Replace jax.lax.select with jnp.where #25

nlsfnr · 2022-08-30T13:33:22Z

Thanks for the awesome work!

This PR fixes an issue where jax.lax.select complains about dtypes not being equal when adjusting the DynamicLossScale.

The exception's stack trace ends with:

File ".../jmp/_src/loss_scale.py", line 147, in adjust
    loss_scale = jax.lax.select(
TypeError: lax.select requires arguments to have the same dtypes, got float32, int32. (Tip: jnp.where is a similar function that does automatic type promotion on inputs).

My code looks similar to

scale = jmp.DynamicLossScale(jnp.asarray(2 ** 15))
...
gradients, scale = gradient_fn(..., scale)
gradients = scale.unscale(gradients)
gradients_finite = jmp.all_finite(gradients)
scale = scale.adjust(gradients_finite)  # This line throws the exception
...

tomhennigan · 2022-10-12T16:35:19Z

Hi @nlsfnr , thank you for the PR.

I think the issue in your code snippet is that we expect the loss scale to not be an integer, in our example we suggest using the half dtype for the loss scale:

loss_scale = jmp.DynamicLossScale(jmp.half_dtype()(2 ** 15))

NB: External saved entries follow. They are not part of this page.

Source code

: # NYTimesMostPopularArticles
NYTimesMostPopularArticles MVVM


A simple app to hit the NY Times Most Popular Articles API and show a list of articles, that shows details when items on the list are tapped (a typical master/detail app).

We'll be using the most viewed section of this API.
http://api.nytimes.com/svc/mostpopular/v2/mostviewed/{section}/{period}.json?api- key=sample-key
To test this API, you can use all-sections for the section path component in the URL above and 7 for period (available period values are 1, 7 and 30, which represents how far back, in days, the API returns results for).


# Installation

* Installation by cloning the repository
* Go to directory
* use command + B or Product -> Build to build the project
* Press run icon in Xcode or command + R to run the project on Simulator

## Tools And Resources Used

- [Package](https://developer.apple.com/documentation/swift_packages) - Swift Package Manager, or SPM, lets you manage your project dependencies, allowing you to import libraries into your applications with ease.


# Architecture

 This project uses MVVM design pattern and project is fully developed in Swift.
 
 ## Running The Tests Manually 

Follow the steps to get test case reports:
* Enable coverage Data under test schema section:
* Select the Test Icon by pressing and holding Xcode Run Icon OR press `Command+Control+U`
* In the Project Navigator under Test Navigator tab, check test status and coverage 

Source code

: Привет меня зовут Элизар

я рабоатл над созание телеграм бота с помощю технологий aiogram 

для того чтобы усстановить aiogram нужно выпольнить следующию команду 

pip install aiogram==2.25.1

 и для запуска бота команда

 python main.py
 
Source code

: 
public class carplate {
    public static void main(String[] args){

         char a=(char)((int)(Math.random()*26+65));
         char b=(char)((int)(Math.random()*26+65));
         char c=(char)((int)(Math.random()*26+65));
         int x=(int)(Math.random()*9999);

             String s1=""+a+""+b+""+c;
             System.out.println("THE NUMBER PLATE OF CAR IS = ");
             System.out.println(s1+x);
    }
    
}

I think where in this case would be meaningfully different than select because it will broadcast the condition variable (as well as doing dtype promotion). I would be concerned (without seeing benchmarks) that this would negatively impact the performance of select on large trees.

Perhaps one way to have the best of both worlds would be to add a __post_init__ method in DynamicLossScale which raises an error if an integer value is used for self.loss_scale and keep the select as it is. WDYT?

…ssScale

nlsfnr · 2022-10-12T17:38:20Z

Hi @tomhennigan,

I accidentally closed the PR because I undid the only commit in it.

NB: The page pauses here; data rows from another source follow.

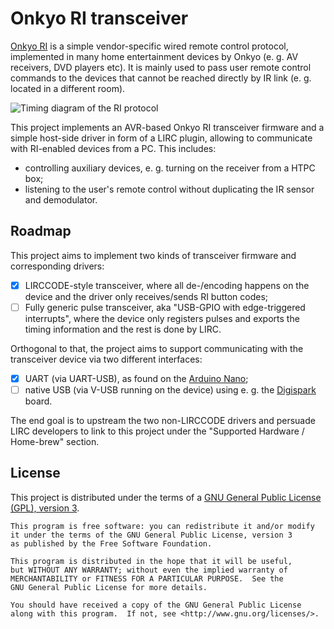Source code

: Onkyo RI transceiver
====================

[Onkyo RI][1] is a simple vendor-specific wired remote control protocol,
implemented in many home entertainment devices by Onkyo (e. g. AV receivers, DVD
players etc). It is mainly used to pass user remote control commands to the
devices that cannot be reached directly by IR link (e. g. located in a different
room).

[1]: http://fredboboss.free.fr/articles/onkyo_ri.php

![Timing diagram of the RI protocol](http://fredboboss.free.fr/images/ri_pulses.png)

This project implements an AVR-based Onkyo RI transceiver firmware and a simple
host-side driver in form of a LIRC plugin, allowing to communicate with
RI-enabled devices from a PC. This includes:
* controlling auxiliary devices, e. g. turning on the receiver from a HTPC box;
* listening to the user's remote control without duplicating the IR sensor and
  demodulator.


Roadmap
-------

This project aims to implement two kinds of transceiver firmware and corresponding
drivers:

- [x] LIRCCODE-style transceiver, where all de-/encoding happens on the device
  and the driver only receives/sends RI button codes;
- [ ] Fully generic pulse transceiver, aka "USB-GPIO with edge-triggered interrupts",
  where the device only registers pulses and exports the timing information
  and the rest is done by LIRC.

Orthogonal to that, the project aims to support communicating with the transceiver
device via two different interfaces:

- [x] UART (via UART-USB), as found on the
  [Arduino Nano](http://arduino.ru/Hardware/ArduinoBoardNano);
- [ ] native USB (via V-USB running on the device) using e. g. the
  [Digispark](http://digistump.com/products/1) board.

The end goal is to upstream the two non-LIRCCODE drivers and persuade LIRC
developers to link to this project under the "Supported Hardware / Home-brew"
section.


License
-------

This project is distributed under the terms of a [GNU General Public License
(GPL), version 3][4].

    This program is free software: you can redistribute it and/or modify
    it under the terms of the GNU General Public License, version 3
    as published by the Free Software Foundation.

    This program is distributed in the hope that it will be useful,
    but WITHOUT ANY WARRANTY; without even the implied warranty of
    MERCHANTABILITY or FITNESS FOR A PARTICULAR PURPOSE.  See the
    GNU General Public License for more details.

    You should have received a copy of the GNU General Public License
    along with this program.  If not, see <http://www.gnu.org/licenses/>.

[4]: https://www.gnu.org/licenses/gpl-3.0.en.html
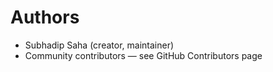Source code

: # Authors

- Subhadip Saha (creator, maintainer)
- Community contributors — see GitHub Contributors page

The new commit enforces the dtype of loss_scale and min_loss_scale, using a __post_init__ hook, just as you said.

tomhennigan

Thanks, this looks good! We'll pull it on our internal copy later this week and a robot account will take care of marking this PR as merged shortly after.

…cale

nlsfnr · 2022-10-14T18:49:21Z

Hi @tomhennigan,

I noticed some shortcomings in my latest commits.

First, they might break downstream code. An example are the unittests that I had to change, i.e. DynamicLossScale(1) worked before but will throw a TypeError now. Although this is good, it might break existing code. As a fix, I changed the behaviour so that instead of throwing a TypeError it now gives a warning.

Second, and probably more importantly, the change seems to make DynamicLossScale incompatible with jax.pmap. An error similar to the one below occurs during the compilation:

 File ".../training.py", line 174, in train
    tmp = train_step(p_tokens, p_params, p_opt_state, p_loss_scale, p_rng)
  File ".../jmp/jmp/_src/loss_scale.py", line 150, in tree_unflatten
    return cls(loss_scale, counter, period, factor)
  File "<string>", line 8, in __init__
  File ".../jmp/jmp/_src/loss_scale.py", line 126, in __post_init__
    loss_scale_dtype = jnp.asarray(self.loss_scale).dtype    <<<<<<<<<<<<<<<<<<<<<<<<<<<<<<<<<<<<<<<<<<<<
  File ".../.venv/lib/python3.9/site-packages/jax/_src/numpy/lax_numpy.py", line 1924, in asarray
    return array(a, dtype=dtype, copy=False, order=order)
  File ".../.venv/lib/python3.9/site-packages/jax/_src/numpy/lax_numpy.py", line 1872, in array
    dtype = dtypes._lattice_result_type(*leaves)[0]
TypeError: Value '<object object at 0x7fc5940989c0>' with dtype object is not a valid JAX array type. Only arrays of numeric types are supported by JAX.

I believe this is because jax will call the pmapped function with tracer objects for compilation (i.e. the <object object at 0x7fc5940989c0> object from the error), but I am not sure. As a fix, I added a try-except-else block around the highlighted line above. Please see my latest commit.

LMK what you think of this. If you find the two try-blocks in the DynamicLossScale.__post_init__ a bit ugly, I am happy to factor them out into functions.

tomhennigan · 2022-10-18T08:35:49Z

Thanks for the thoughtful comments, I agree that the post_init function is a bit busy now.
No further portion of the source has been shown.